J’étais affecté au kommando de la Stembruck, entendez par là, la carrière. Mon rôle, au sein d’une équipe de 8 était de transporter des pierres. Nous disposions pour cela de wagonnets benne que nous devions remplir, puis tirer avec des cordes ou pousser jusqu’en haut de la carrière sur une voie ferrée très pentue, pour enfin les décharger et en faire des tas.
Le remplissage des wagonnets se passait à peu près bien, à peu près calmement, mais dès qu’ils étaient pleins, la corrida commençait. Nous étions à chaque fois encouragés par les matraques des kapos, les hurlements des SS et les aboiements des chiens.
Mais ce 24 août 1944, j’avais 20 ans, et j’avais décidé de fêter mon anniversaire. Dès la fin de l’appel du matin, qui ce jour-là fut très raisonnable puisqu’ il ne dura guère plus d’une heure et demie. Lorsque les kapos commencèrent à aboyer pour rassembler leurs kommandos, je me glissais dans la cour du four crématoire et je me cachais sous une charrette qui attendait qu’on lui change une roue pour reprendre sa sinistre besogne.
Vers 10 heures, arriva le Sonderkommando (Commando sanitaire), poussant et tirant leur charrette remplie de corps des camarades décédés durant la nuit dans les blocks, et je me joignis à eux pour descendre dans le camp sans m’arrêter à mon block car j’avais peur d’un contrôle. Je me rendis tout au bout du petit camp où je savais trouver un terrain légèrement boisé et herbu, où je me vautrais avec délice. C’était une journée magnifique, le ciel était tout bleu et il faisait chaud. Je me laissais aller à une douce farniente, je crois même que je me suis endormi.
Un bourdonnement sourd me réveillât. Oh, nous y étions habitués. Depuis plusieurs mois, tous les jours, aux environs de midi, des vagues de bombardiers américains survolaient le camp à très haute altitude pour aller déverser leurs bombes sur Berlin, ou sur d’autres villes d’Allemagne, mais cette fois, le bruit me parut plus fort, moins feutré et cela m’intriguait.
Au bout de quelques minutes, apparut une formation d’une trentaine d’avions qui volaient beaucoup plus bas que d’habitude. Ils effectuaient une immense ronde au-dessus du camp, puis ils se mirent à plonger et je vis des chapelets de bombes qui tombaient.
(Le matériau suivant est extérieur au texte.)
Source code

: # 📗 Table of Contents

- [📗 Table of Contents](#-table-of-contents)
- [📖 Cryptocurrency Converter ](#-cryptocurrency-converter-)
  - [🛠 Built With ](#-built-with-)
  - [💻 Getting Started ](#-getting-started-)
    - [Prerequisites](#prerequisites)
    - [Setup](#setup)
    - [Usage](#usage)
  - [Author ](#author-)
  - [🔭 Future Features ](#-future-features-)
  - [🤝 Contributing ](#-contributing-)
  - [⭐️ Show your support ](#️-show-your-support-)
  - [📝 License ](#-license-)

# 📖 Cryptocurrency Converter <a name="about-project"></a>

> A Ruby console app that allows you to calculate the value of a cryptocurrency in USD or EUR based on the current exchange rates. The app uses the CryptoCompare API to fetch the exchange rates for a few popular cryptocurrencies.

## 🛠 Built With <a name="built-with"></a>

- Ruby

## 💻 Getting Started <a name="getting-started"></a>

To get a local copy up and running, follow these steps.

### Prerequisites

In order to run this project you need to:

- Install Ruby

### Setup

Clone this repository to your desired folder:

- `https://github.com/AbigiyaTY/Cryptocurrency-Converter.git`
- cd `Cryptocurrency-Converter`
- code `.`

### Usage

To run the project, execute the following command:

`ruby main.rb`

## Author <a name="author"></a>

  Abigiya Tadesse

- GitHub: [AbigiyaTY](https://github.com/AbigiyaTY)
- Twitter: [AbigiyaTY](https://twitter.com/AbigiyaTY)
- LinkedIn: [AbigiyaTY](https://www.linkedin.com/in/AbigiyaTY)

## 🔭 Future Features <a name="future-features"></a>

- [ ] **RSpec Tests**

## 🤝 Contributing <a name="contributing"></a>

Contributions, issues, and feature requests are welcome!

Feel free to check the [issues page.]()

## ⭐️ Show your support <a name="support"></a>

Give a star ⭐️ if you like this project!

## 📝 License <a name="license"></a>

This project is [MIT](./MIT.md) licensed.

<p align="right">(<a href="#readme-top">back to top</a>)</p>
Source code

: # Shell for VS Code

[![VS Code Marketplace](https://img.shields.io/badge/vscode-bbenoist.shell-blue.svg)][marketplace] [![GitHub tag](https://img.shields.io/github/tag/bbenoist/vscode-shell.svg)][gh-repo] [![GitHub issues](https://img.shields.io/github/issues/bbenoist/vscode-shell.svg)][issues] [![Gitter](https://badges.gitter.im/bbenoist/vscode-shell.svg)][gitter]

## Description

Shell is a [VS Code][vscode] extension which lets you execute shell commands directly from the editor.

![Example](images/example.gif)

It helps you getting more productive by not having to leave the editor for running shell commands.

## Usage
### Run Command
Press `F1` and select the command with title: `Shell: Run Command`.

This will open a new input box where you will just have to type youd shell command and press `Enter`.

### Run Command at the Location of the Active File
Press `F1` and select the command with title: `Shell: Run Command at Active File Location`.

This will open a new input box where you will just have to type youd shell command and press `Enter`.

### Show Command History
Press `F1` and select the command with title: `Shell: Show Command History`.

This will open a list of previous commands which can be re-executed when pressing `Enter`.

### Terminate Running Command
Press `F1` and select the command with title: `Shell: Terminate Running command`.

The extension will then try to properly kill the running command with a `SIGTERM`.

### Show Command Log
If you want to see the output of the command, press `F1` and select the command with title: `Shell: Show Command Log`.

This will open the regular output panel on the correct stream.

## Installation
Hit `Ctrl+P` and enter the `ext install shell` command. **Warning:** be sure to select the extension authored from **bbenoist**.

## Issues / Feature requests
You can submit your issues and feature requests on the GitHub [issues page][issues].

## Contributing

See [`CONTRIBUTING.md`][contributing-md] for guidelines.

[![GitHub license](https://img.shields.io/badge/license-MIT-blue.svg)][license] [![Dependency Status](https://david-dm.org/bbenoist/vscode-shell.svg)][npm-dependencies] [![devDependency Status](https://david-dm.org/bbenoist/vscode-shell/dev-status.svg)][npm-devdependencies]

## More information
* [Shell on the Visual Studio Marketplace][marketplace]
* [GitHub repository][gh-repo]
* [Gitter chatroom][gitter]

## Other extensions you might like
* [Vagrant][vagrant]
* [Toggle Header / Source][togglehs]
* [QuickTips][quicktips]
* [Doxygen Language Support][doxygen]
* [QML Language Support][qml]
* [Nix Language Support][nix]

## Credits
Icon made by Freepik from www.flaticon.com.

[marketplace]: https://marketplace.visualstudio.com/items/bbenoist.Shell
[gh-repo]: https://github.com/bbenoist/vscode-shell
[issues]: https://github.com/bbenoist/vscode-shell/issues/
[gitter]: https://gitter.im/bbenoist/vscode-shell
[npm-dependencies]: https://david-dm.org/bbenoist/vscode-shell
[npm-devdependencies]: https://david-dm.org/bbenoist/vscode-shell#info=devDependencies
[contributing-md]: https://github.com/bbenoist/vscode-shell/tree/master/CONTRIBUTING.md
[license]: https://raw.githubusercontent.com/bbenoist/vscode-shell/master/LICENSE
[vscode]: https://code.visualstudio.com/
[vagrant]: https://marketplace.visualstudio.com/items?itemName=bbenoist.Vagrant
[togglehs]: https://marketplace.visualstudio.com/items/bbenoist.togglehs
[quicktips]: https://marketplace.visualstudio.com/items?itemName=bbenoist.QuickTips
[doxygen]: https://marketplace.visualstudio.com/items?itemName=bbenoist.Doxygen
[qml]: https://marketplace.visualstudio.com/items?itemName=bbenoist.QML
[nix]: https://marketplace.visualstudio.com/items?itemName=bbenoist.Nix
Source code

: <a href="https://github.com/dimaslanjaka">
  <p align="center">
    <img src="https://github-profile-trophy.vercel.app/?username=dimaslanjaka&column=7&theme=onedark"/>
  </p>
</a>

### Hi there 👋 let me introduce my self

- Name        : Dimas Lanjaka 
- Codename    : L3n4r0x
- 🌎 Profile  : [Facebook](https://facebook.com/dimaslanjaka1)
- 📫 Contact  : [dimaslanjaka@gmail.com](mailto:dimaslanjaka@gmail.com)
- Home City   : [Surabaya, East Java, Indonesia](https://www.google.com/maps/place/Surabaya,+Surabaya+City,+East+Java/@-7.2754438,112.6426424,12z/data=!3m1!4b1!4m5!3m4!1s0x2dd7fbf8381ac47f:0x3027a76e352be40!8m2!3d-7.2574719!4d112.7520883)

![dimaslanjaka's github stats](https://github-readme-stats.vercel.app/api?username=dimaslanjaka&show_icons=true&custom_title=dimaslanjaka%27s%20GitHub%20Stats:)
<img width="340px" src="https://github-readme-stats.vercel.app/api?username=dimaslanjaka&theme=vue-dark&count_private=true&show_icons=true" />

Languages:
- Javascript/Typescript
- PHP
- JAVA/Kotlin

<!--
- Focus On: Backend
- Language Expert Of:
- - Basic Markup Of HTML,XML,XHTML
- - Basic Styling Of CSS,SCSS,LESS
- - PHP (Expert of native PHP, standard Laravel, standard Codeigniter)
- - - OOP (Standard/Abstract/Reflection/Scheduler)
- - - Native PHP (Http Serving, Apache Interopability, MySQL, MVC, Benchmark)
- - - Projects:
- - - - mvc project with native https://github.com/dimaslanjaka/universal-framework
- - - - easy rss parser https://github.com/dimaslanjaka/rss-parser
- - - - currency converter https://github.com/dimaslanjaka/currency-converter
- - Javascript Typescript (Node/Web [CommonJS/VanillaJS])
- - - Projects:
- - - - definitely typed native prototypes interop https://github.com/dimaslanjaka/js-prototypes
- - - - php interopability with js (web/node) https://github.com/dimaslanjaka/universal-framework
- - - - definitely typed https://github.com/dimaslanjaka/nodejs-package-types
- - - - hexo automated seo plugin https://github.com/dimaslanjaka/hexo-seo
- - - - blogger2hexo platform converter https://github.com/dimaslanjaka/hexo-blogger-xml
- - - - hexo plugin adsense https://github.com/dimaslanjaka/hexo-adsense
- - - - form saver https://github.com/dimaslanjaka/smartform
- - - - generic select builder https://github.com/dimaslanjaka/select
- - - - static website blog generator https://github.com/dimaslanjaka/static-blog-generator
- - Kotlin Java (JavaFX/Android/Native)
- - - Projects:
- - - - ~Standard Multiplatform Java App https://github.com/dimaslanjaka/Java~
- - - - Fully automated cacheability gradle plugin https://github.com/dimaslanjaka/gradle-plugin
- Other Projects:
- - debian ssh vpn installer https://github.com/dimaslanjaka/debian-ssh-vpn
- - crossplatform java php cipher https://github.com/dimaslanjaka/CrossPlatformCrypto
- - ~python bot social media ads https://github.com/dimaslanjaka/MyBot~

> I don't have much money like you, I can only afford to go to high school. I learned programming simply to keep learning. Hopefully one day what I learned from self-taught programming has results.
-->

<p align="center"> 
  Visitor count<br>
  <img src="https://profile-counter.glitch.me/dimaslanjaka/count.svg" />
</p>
Pendant deux à trois minutes, peut-être cinq, ce fut un bruit infernal, et moi, plaqué contre le sol, je me sentais soulevé à chaque déflagration.
Lorsque tout fut redevenu calme, je me rendis au Revier (infirmerie) où je fut immédiatement réquisitionné comme infirmier brancardier. Nous travaillâmes tout le reste de la journée et toute la nuit.
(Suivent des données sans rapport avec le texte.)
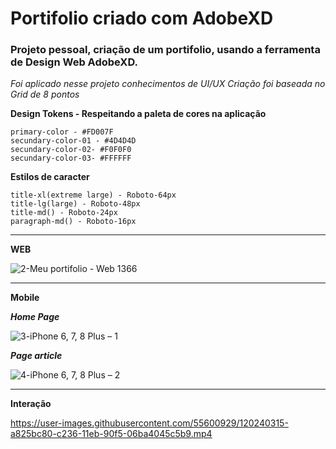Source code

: # Portifolio criado com AdobeXD
 ### Projeto pessoal, criação de um portifolio, usando a ferramenta de Design Web AdobeXD.

 *Foi aplicado nesse projeto conhecimentos de UI/UX*
 *Criação foi baseada no Grid de 8 pontos*

 **Design Tokens - Respeitando a paleta de cores na aplicação**
    
    primary-color - #FD007F
    secundary-color-01 - #4D4D4D
    secundary-color-02- #F0F0F0
    secundary-color-03- #FFFFFF

**Estilos de caracter**

    title-xl(extreme large) - Roboto-64px
    title-lg(large) - Roboto-48px
    title-md() - Roboto-24px
    paragraph-md() - Roboto-16px

<hr>

**WEB**

![2-Meu portifolio - Web 1366](https://user-images.githubusercontent.com/55600929/120238850-73643600-c233-11eb-97c0-506cf918bfc4.png)

<hr>

**Mobile**

***Home Page***

![3-iPhone 6, 7, 8 Plus – 1](https://user-images.githubusercontent.com/55600929/120238863-7828ea00-c233-11eb-9409-f292ccb904e5.png)

***Page article***

![4-iPhone 6, 7, 8 Plus – 2](https://user-images.githubusercontent.com/55600929/120238882-824ae880-c233-11eb-90fc-9f1547ee94fb.png)

<hr>

**Interação**

https://user-images.githubusercontent.com/55600929/120240315-a825bc80-c236-11eb-90f5-06ba4045c5b9.mp4






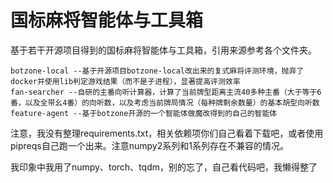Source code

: # 国标麻将智能体与工具箱

基于若干开源项目得到的国标麻将智能体与工具箱，引用来源参考各个文件夹。

    botzone-local --基于开源项目botzone-local改出来的复式麻将评测环境，抛弃了docker并使用lib判定游戏结果（而不是子进程），显著提高评测效率
    fan-searcher --自研的主番向听计算器，计算了当前牌型距离主流40多种主番（大于等于6番，以及全带幺4番）的向听数，以及考虑当前牌局情况（每种牌剩余数量）的基本胡型向听数
    feature-agent --基于botzone开源的一个智能体做魔改得到的自己的智能体

注意，我没有整理requirements.txt，相关依赖项你们自己看着下载吧，或者使用pipreqs自己跑一个出来。注意numpy2系列和1系列存在不兼容的情况。

我印象中我用了numpy、torch、tqdm，别的忘了，自己看代码吧，我懒得整了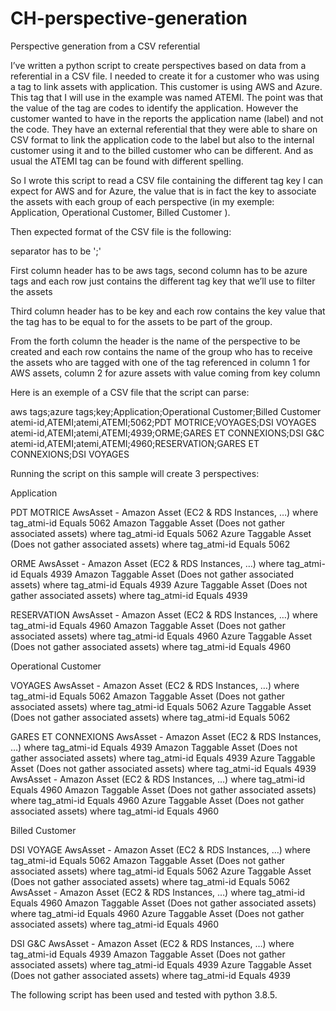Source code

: # CH-perspective-generation
Perspective generation from a CSV referential

I’ve written a python script to create perspectives based on data from a referential in a CSV file. I needed to create it for a customer who was using a tag to link assets with application. This customer is using AWS and Azure. This tag that I will use in the example was named ATEMI. The point was that the value of the tag are codes to identify the application. However the customer wanted to have in the reports the application name (label) and not the code. They have an external referential that they were able to share on CSV format to link the application code to the label but also to the internal customer using it and to the billed customer who can be different. And as usual the ATEMI tag can be found with different spelling.

So I wrote this script to read a CSV file containing the different tag key I can expect for AWS and for Azure, the value that is in fact the key to associate the assets with each group of each perspective (in my exemple: Application, Operational Customer, Billed Customer ). 

Then expected format of the CSV file is the following:

separator has to be ';'

First column header has to be aws tags, second column has to be azure tags and each row just contains the different tag key that we’ll use to filter the assets

Third column header has to be key and each row contains the key value that the tag has to be equal to for the assets to be part of the group. 

From the forth column the header is the name of the perspective to be created and each row contains the name of the group who has to receive the assets who are tagged with one of the tag referenced in column 1 for AWS assets, column 2 for azure assets with value coming from key column

Here is an exemple of a CSV file that the script can parse:


aws tags;azure tags;key;Application;Operational Customer;Billed Customer
atemi-id,ATEMI;atemi,ATEMI;5062;PDT MOTRICE;VOYAGES;DSI VOYAGES
atemi-id,ATEMI;atemi,ATEMI;4939;ORME;GARES ET CONNEXIONS;DSI G&C
atemi-id,ATEMI;atemi,ATEMI;4960;RESERVATION;GARES ET CONNEXIONS;DSI VOYAGES

Running the script on this sample will create 3 perspectives:

Application

PDT MOTRICE
AwsAsset - Amazon Asset (EC2 & RDS Instances, …) where tag_atmi-id Equals 5062
Amazon Taggable Asset (Does not gather associated assets) where tag_atmi-id Equals 5062
Azure Taggable Asset (Does not gather associated assets) where tag_atmi-id Equals 5062

ORME
AwsAsset - Amazon Asset (EC2 & RDS Instances, …) where tag_atmi-id Equals 4939
Amazon Taggable Asset (Does not gather associated assets) where tag_atmi-id Equals 4939
Azure Taggable Asset (Does not gather associated assets) where tag_atmi-id Equals 4939

RESERVATION
AwsAsset - Amazon Asset (EC2 & RDS Instances, …) where tag_atmi-id Equals 4960
Amazon Taggable Asset (Does not gather associated assets) where tag_atmi-id Equals 4960
Azure Taggable Asset (Does not gather associated assets) where tag_atmi-id Equals 4960

Operational Customer

VOYAGES
AwsAsset - Amazon Asset (EC2 & RDS Instances, …) where tag_atmi-id Equals 5062
Amazon Taggable Asset (Does not gather associated assets) where tag_atmi-id Equals 5062
Azure Taggable Asset (Does not gather associated assets) where tag_atmi-id Equals 5062

GARES ET CONNEXIONS
AwsAsset - Amazon Asset (EC2 & RDS Instances, …) where tag_atmi-id Equals 4939
Amazon Taggable Asset (Does not gather associated assets) where tag_atmi-id Equals 4939
Azure Taggable Asset (Does not gather associated assets) where tag_atmi-id Equals 4939
AwsAsset - Amazon Asset (EC2 & RDS Instances, …) where tag_atmi-id Equals 4960
Amazon Taggable Asset (Does not gather associated assets) where tag_atmi-id Equals 4960
Azure Taggable Asset (Does not gather associated assets) where tag_atmi-id Equals 4960

Billed Customer

DSI VOYAGE
AwsAsset - Amazon Asset (EC2 & RDS Instances, …) where tag_atmi-id Equals 5062
Amazon Taggable Asset (Does not gather associated assets) where tag_atmi-id Equals 5062
Azure Taggable Asset (Does not gather associated assets) where tag_atmi-id Equals 5062
AwsAsset - Amazon Asset (EC2 & RDS Instances, …) where tag_atmi-id Equals 4960
Amazon Taggable Asset (Does not gather associated assets) where tag_atmi-id Equals 4960
Azure Taggable Asset (Does not gather associated assets) where tag_atmi-id Equals 4960

DSI G&C
AwsAsset - Amazon Asset (EC2 & RDS Instances, …) where tag_atmi-id Equals 4939
Amazon Taggable Asset (Does not gather associated assets) where tag_atmi-id Equals 4939
Azure Taggable Asset (Does not gather associated assets) where tag_atmi-id Equals 4939

The following script has been used and tested with python 3.8.5.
Ce bombardement, qui fit tout de même plus de 500 morts et de nombreux blessés, fut le seul qu’ait eu à subir le camp de Buchenwald. Il fut exécuté par l’aviation Canadienne qui le fit avec une très grande précision. Aucune baraque du camp ne fut touchée. Seules les usines d’armement jouxtant le camp furent prises pour cible, avec malheureusement les internés qui y travaillaient.
Une seule fausse note, en voulant détruire les casernes des SS qui se trouvaient à une cinquantaine de mètres du bord de la carrière, où j’étais affecté, plusieurs bombes provoquèrent des éboulements. Il y eu là une centaine de morts.
Voilà donc mes souvenirs de cette journée du 24 août 1944. Je vous la livre avec plaisir, mais j’ai la faiblesse de penser que si ce jour-là n’avait pas été mon anniversaire, je ne serai peut-être pas là pour vous le rapporter.